The fifth trustee was their finical backer, Swami Vishnu Devananda, also known as Vishnudevananda Saraswati, the peace activist, yoga teacher and disciple of Swami Sivananda. Two years later, Saraswati flew a “peace plane” from Boston to Northern Ireland, where he and the actor Peter Sellers went to the Unity flats in Belfast to spread a message of peace and love. “One day it may be possible like a fairy story for everybody in this whole world, not just here, not just anywhere, to live together in peace and happiness,” Sellers said at the time.
Mr Sivananda's attempt at head-sitting yoga contemplation had to be postponed because of the somewhat rough sea
In north Dublin, the reception wasn’t as welcoming. On October 3rd, it was reported that the Fianna Fáil TD Des Foley had written to the then taoiseach Jack Lynch, “urging him to use every means at his disposal to prevent London hippies establishing a colony on St Patrick’s Island, off Skerries”. This urgency came after a day of activity on the island, as reported in the newspaper on October 1st, 1969.
“A three-man hippy delegation, complete with camp followers, yesterday paid a visit to St Patrick’s Island off Skerries, Co Dublin, which they are considering buying. If the deal goes through, the deserted, rat-infested, 20-acre island, one and a half miles off the Irish coast will be turned into a centre for peace, love and meditation,” the report read. The delegation included Harris and Rawle. “Boatmen in Skerries did a thriving business yesterday as hippies and journalists were ferried over to the island. En route, Mr Sivananda’s attempt at head-sitting yoga contemplation had to be postponed because of the somewhat rough sea, but on the island he obligingly stood on his head for an I.T.N. camera team.”

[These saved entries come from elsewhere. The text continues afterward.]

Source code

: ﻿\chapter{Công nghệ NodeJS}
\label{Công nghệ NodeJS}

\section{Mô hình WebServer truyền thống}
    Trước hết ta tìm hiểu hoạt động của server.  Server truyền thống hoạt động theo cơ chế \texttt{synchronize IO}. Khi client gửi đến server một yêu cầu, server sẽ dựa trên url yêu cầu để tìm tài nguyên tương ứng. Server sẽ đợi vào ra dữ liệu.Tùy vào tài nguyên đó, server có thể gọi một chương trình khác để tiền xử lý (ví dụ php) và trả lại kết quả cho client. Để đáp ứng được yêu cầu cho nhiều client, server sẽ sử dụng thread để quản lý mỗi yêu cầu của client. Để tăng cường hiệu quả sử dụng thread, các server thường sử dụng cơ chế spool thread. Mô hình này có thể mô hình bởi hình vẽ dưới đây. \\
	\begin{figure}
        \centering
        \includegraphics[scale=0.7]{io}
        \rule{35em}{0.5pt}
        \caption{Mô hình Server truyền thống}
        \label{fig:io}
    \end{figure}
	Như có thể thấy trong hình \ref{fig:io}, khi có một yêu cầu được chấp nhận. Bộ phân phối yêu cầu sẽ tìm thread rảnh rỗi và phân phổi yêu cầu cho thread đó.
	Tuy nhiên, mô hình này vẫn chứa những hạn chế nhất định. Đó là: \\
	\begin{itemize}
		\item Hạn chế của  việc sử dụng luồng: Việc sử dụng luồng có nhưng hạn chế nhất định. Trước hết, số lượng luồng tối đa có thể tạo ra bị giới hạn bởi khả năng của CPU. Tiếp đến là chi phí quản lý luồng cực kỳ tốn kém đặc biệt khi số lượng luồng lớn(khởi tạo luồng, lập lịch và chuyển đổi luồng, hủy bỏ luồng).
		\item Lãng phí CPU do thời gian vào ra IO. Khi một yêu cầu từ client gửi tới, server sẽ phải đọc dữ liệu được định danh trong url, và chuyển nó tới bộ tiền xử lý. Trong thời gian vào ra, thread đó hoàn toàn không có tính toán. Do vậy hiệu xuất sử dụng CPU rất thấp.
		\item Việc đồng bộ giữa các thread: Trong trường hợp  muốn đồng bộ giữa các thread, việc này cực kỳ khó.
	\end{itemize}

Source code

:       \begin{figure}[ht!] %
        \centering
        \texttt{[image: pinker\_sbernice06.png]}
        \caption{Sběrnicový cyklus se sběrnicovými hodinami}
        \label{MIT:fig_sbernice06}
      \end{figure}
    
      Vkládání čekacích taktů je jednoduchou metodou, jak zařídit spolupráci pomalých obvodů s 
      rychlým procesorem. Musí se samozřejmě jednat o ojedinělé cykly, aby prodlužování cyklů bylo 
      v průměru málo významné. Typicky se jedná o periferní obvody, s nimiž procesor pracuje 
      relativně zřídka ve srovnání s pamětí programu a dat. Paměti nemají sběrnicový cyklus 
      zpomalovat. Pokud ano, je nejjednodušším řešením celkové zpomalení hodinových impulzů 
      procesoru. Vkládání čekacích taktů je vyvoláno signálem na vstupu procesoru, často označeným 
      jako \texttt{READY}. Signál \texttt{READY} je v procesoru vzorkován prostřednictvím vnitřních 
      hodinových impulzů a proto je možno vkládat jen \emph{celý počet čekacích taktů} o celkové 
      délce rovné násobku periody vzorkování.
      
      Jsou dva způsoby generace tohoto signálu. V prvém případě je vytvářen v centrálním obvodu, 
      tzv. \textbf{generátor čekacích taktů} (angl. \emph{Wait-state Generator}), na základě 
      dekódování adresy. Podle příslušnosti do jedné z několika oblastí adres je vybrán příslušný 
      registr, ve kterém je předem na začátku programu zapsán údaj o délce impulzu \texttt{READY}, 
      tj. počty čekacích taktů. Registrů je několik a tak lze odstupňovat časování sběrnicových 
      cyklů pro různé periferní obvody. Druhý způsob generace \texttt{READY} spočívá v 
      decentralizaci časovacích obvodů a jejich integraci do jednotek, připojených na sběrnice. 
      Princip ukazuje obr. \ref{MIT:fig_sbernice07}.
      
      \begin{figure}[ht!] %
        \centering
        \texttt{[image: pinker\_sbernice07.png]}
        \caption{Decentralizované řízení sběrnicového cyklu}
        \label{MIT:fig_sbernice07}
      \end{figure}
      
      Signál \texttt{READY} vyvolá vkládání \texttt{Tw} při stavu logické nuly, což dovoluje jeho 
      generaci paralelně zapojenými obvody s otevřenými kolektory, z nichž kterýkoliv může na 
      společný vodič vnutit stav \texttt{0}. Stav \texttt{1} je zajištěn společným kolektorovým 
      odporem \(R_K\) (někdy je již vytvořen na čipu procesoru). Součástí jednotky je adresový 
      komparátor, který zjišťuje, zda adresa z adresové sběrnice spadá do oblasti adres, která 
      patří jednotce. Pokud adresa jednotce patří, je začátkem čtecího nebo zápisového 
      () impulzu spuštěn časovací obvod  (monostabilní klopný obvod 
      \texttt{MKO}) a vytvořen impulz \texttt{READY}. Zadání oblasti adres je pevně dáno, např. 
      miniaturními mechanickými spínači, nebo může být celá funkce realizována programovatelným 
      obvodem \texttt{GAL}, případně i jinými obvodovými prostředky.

But the dream of the island commune was not to be. “Hippies Staying Away From Skerries Island”, a headline ran on October 18th. Harris said they had decided against following through with the deal on the basis that the island was too small and had no water. Instead, the group took a lease on a house on Portobello Road in London. Even before that decision was made, Harris’s thoughts were clearly drifting away from the island, and he began planning a three-day hippy pop happening in the Ring of Kerry.
Rawle, meanwhile, who was one of the central figures in the London squatters movement, was drawn back to Ireland, this time to the west coast. John Lennon, who was friends with Rawle, invited him to form a commune on Dorinish, an island he owned in Clew Bay, Co Mayo. That commune lasted from 1970 until 1972.